My eight-year old son struggled to balance when we took the training wheels off last spring. We tried all summer, him riding and me running behind, but he never picked it up. Crash after crash discouraged him and eventually, he lost interest in learning. When his friends came by on bikes, he made sure his bike was buried in the garage and pulled out his scooter to keep up.
The first great weather day we had this spring, I took the day off to teach him how to ride. In the car on the way to Black Bob Park, I told him that he really wasn’t ready to ride a bike last year – that was the problem - but this year was different. We discussed extensively how much he had grown, reviewing his larger shoe size, bigger shorts. I told him that I believed today was the day. And I did. And it was!
After just a few obligatory runs behind, he took off on his own (with me panting in his wake). This was maybe the proudest moment of my life. As he sped away from me, pedaling and sweating with the effort, I was reminded of the first time he walked away from me at 9 months (yes, early). I am not usually so sentimental, but this was one of those “big” moments of childhood falling away, independence asserted: the boy is growing up. The boy is going to be a man - before I know it. He turned, pedaling toward me, his still too-big, awkward front toothed smile emerging from beneath the helmet. Tears filled my eyes as I smiled back. It was then that he turned and crashed into the front of my car. The spell was broken; I need to teach him about the brakes.
This kiddo’s obsession with bicycling has just begun. I remember how mine took over my adolescence, culminating in a ride with my dad and his best friend Gary from Kansas City to Boonesville, Missouri in the MS150. The three of us rode 150 miles in two days when I was just 14. I mostly lagged behind the two grown, fit friends. It was hot and exhausting. We crossed the finish line triumphant in civic service and personal accomplishment. (Gary died last week after a brief struggle with cancer. Remembering the MS150 and riding bikes with my kids both serve as a tribute to his gracious life.)

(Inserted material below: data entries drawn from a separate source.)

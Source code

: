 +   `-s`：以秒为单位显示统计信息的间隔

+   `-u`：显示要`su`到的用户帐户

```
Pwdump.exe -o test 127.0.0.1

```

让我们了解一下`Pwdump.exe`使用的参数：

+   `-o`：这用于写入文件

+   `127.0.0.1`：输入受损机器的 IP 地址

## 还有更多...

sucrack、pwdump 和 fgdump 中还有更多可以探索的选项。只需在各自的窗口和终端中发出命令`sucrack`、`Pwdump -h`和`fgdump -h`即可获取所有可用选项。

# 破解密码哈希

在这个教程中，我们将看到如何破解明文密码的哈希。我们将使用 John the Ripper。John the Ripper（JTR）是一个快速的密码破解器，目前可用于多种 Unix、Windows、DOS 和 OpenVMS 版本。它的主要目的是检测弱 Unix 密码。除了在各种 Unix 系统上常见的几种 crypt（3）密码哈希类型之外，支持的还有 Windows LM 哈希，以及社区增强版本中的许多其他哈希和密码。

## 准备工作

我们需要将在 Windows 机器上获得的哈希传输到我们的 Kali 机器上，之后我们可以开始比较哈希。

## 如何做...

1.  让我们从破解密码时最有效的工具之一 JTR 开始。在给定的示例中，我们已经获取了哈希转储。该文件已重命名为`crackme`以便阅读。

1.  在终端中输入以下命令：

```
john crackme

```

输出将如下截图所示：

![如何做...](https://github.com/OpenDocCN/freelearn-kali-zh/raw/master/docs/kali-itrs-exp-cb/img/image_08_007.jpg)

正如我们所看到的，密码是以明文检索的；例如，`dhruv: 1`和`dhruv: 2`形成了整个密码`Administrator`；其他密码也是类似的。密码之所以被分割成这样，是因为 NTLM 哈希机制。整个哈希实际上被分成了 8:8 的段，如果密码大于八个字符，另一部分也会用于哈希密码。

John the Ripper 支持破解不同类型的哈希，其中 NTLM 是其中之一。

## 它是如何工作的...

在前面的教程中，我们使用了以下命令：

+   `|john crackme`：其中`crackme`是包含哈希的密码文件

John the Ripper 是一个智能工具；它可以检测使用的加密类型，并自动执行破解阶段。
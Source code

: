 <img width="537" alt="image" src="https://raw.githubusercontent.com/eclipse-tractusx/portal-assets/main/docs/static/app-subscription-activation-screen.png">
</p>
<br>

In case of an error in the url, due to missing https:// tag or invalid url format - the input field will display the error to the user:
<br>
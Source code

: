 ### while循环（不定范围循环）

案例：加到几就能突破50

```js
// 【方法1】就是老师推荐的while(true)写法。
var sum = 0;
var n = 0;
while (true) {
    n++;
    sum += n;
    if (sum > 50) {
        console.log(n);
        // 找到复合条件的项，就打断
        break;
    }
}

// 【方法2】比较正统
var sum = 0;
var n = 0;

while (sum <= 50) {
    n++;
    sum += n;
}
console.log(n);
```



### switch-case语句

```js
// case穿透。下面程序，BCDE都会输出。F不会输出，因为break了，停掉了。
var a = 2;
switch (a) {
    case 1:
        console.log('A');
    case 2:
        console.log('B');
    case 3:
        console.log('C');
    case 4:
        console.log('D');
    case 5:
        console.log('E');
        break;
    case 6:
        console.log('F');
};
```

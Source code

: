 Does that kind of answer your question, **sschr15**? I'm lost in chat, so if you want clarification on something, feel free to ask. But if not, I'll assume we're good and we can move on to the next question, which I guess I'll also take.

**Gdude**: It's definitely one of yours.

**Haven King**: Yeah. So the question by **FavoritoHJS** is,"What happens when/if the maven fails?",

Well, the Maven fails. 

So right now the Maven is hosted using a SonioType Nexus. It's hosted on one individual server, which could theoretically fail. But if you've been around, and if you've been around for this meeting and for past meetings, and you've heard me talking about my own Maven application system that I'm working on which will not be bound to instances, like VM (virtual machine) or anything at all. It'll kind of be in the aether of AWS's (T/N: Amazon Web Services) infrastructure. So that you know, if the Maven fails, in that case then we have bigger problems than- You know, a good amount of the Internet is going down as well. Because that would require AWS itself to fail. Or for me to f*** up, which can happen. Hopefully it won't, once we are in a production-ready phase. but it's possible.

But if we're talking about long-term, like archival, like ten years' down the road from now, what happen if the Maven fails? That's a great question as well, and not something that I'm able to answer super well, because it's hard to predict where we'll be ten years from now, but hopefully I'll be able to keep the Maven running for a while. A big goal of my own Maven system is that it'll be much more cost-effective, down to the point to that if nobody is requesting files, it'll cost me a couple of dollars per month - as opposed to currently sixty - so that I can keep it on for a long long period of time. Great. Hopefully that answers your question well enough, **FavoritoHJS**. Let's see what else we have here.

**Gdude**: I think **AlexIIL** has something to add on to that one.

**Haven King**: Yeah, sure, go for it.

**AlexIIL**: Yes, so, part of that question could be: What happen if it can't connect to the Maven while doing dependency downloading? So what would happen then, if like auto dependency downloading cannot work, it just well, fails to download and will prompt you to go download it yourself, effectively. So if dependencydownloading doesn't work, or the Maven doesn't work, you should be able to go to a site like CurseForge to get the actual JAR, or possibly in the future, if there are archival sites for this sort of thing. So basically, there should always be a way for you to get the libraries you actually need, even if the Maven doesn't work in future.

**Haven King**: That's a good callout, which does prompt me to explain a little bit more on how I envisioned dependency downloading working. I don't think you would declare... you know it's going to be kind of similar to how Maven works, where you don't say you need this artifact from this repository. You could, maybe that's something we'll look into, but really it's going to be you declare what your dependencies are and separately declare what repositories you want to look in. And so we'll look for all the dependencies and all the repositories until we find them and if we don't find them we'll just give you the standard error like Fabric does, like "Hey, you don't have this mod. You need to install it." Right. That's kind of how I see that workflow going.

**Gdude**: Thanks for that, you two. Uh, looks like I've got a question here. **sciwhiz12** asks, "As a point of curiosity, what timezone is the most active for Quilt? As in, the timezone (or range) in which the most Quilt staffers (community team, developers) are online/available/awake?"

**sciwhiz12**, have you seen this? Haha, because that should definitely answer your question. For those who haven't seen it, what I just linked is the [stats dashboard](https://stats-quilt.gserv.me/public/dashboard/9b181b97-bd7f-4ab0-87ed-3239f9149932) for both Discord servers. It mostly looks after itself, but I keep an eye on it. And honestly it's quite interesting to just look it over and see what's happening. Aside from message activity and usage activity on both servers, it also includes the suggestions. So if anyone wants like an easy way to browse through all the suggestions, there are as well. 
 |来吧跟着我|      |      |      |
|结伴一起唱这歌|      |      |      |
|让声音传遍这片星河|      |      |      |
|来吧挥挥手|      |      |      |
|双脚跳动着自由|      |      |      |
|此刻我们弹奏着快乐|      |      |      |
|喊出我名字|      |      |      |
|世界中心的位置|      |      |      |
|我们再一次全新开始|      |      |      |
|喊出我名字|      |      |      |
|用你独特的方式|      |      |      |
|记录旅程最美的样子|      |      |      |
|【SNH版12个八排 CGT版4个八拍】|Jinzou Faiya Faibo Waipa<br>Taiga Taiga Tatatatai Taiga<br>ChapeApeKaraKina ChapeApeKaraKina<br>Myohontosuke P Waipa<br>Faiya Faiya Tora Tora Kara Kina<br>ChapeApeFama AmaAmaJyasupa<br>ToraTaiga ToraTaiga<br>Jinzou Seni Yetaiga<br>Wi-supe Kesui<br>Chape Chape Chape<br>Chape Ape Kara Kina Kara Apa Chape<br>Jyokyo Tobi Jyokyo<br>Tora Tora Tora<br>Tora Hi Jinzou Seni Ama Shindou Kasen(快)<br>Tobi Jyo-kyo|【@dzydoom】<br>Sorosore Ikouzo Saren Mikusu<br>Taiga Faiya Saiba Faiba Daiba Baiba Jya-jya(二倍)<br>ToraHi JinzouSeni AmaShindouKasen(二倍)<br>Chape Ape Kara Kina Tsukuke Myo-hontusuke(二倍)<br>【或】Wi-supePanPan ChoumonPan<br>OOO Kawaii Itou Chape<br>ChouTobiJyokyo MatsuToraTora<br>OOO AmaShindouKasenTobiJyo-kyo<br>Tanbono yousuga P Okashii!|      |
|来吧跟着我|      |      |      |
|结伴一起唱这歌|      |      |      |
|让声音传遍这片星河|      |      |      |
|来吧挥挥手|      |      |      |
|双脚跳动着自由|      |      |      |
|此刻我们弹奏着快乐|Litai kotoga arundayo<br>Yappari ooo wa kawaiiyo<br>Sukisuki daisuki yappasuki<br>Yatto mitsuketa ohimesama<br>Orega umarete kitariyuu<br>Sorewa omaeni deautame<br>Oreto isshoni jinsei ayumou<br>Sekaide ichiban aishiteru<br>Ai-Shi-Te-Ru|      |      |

Once I got my driver’s license, I grew into the quintessential bratty teenage girl; my interests drifted toward boys and the mall. Eventually, college and then a career took the place of the simple fun of riding bikes and bonding with the people who love me the most. Husband, babies and the wonder of family and home monopolized my heart and my attention. Now I have the privilege of seeing the world through my child’s eight-year-old’s eyes, remembering the simple beauty of the world as only a child can perceive it.
I want to reclaim those feelings of familial shared interests, courage, endurance and fun for my son. I want him to enjoy riding back roads and experiencing the countryside first hand. I need him to feel as connected to the earth and the community as one can only experience by slowing down and really seeing, feeling, believing in the landscape that surrounds. I want him to love his bike (like I loved mine) for giving him that.
Every day of spring break, I rushed home from work to take my son to the big parking lot in the park for practice (thank goodness for daylight savings). We found an old bike with training wheels for little brother to join in. One week in, I bought the cheapest bike I could find on Craig’s List, and after a stop at Bike America, started biking along, instead of standing on the curb to watch.
My husband is the last hold out, but I don’t think he’ll last long. He’s already started riding my Craig’s bike when I’m not on it. His big head looks funny in my cute helmet, but the helmet rule doesn’t bend for anybody – not even the grown ups. We only have safe fun in this family.
We are going to stick to the big parking lot and the cul-de-sac until the boys learn some traffic laws. As much as I treasure their childhoods, I look forward to a time when we can go on longer family rides and venture outside our neighborhood. I have already started laying the foundation, telling them the exciting places we’ll go, like their school and grandma’s house. We talk about the bicyclists we pass when we’re driving, too. I’ll say things like, “Notice how he’s riding on the right side of the road, close to the curb. He’s being careful.” I know that I need to prepare them now to be safe riders in the future. I make efforts to drive courteously, too, and hope that pays off when they become licensed – though I shudder at the thought.